Brusque 1904: A Moderna Lancha Selma
No mês de dezembro de 1904, o empresário Carlos Renaux, então prefeito de Brusque, retornou da Alemanha. Segundo notícia do jornal Novidades, ali permaneceu à espera da chegada do navio cargueiro Numidia, que trazia a estrutura metálica da primeira ponte a ser construída sobre o rio Itajaí-Mirim. Trazia também a sua moderna lancha comprada naquele país e batizada com nome de Selma, em homenagem à sua primeira esposa.

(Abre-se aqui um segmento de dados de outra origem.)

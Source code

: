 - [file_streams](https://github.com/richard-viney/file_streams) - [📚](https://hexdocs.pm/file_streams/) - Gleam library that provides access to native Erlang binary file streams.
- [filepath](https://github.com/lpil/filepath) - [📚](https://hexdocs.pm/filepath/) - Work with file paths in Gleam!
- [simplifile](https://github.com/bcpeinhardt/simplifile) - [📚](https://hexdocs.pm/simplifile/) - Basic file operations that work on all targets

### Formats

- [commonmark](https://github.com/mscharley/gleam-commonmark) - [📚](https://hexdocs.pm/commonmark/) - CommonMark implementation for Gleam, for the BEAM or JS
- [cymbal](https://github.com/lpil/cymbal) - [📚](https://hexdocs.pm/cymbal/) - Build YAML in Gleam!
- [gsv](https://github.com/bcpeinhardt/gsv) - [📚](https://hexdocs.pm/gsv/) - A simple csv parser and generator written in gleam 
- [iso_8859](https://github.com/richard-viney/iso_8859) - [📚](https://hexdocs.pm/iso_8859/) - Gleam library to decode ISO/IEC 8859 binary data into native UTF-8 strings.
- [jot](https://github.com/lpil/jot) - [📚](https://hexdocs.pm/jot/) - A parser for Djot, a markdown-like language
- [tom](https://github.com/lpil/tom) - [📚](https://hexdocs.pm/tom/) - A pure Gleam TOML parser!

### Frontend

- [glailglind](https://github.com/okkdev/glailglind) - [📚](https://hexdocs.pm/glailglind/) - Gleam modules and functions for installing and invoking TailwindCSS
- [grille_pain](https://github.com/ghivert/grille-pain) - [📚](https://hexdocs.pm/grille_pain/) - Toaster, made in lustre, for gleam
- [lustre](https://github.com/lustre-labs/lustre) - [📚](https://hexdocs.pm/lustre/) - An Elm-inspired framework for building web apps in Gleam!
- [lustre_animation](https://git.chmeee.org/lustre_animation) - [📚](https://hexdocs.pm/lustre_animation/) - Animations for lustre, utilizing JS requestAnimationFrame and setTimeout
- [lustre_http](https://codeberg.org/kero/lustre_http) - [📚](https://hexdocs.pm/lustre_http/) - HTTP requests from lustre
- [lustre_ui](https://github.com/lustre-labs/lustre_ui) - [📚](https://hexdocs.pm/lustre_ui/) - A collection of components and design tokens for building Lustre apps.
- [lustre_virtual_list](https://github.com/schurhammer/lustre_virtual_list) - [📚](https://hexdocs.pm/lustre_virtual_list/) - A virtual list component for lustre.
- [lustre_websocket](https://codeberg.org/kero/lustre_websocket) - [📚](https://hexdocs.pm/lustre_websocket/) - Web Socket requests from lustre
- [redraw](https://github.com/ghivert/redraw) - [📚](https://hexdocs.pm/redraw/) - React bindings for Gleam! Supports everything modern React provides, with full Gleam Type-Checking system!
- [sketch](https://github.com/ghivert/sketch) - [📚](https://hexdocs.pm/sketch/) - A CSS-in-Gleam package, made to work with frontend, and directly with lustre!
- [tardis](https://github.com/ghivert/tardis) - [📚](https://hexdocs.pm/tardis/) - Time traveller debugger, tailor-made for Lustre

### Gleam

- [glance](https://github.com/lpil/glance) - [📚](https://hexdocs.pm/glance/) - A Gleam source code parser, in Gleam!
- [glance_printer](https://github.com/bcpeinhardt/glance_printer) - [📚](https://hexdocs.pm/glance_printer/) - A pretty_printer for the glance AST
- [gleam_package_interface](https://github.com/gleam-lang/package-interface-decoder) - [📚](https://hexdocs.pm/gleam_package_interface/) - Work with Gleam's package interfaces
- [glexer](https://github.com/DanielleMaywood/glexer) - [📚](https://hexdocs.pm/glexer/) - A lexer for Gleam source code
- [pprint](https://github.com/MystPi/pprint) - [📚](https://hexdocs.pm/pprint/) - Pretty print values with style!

A embarcação foi adquirida em sociedade com José Kniss, “navegador de anos do Itajaí-Mirim, o que deveria garantir o êxito da empresa”. Construída em madeira especial, com aproximadamente 12 metros de comprimento e mais de três de largura, a lancha era o que havia de mais moderno e avançado, na navegação fluvial da Europa e de outras partes do mundo.
A lancha Selma podia levar até 250 sacos de farinha, mais uma dezena de passageiros e seria o maior barco a navegar pelo nosso rio, que nunca permitiu um tráfego intenso de pessoas e mercadorias. É claro que outros produtos seriam também transportados, principalmente, os tecidos fabricados pela tecelagem “do distinto industrial, honrado e ativo Superintendente do município de Brusque”, conforme anotou com reverência o jornal itajaiense.
O mais importante era o seu “pequeno calado de apenas trinta centímetros”, mesmo quando carregada e sua “hélice em forma de um pavilhão auricular”. Esses avanços iriam facilitar a navegação pelo Itajaí-Mirim, até então utilizado apenas por canoas e pequenas lanchas.
É interessante notar que a lancha estava equipada com um motor híbrido. Assim, funcionava com álcool ou querosene. A cana para produção de açúcar e cachaça era aqui produzida desde a fundação da Colônia. Mas, não creio que havia algum fabricante de álcool apropriado para impulsionar o avançado motor da Selma. Penso que foi mais fácil usar querosene importado.
A versatilidade da moderna embarcação permitiu a intensificação e melhoria do transporte fluvial entre nossa cidade e a vizinha cidade e, a partir daí, com todo o país e o exterior. Tanto é que, em abril do ano seguinte, o mesmo jornal publicou uma nota destacando o sucesso da Lancha Selma no transporte fluvial do Itajaí-Mirim. Disse, sem qualquer explicação, que a embarcação tinha 17 e não os 12 metros de cumprimento, antes informado. Noticiou também que, enquanto a viagem feita por “lanchas tangidas a varas” durava o dia inteiro, a Selma fazia o percurso em apenas oito horas, levando mais carga e passageiros.
No final dos anos 1920, com a reconstrução da estrada de rodagem, o transporte de pessoas e cargas pelo rio Itajaí-Mirim foi sendo abandonado. Hoje e há muito tempo já, que não se vê mais uma canoa sequer singrando as águas rasas do nosso assoreado e maltratado nosso rio-amigo.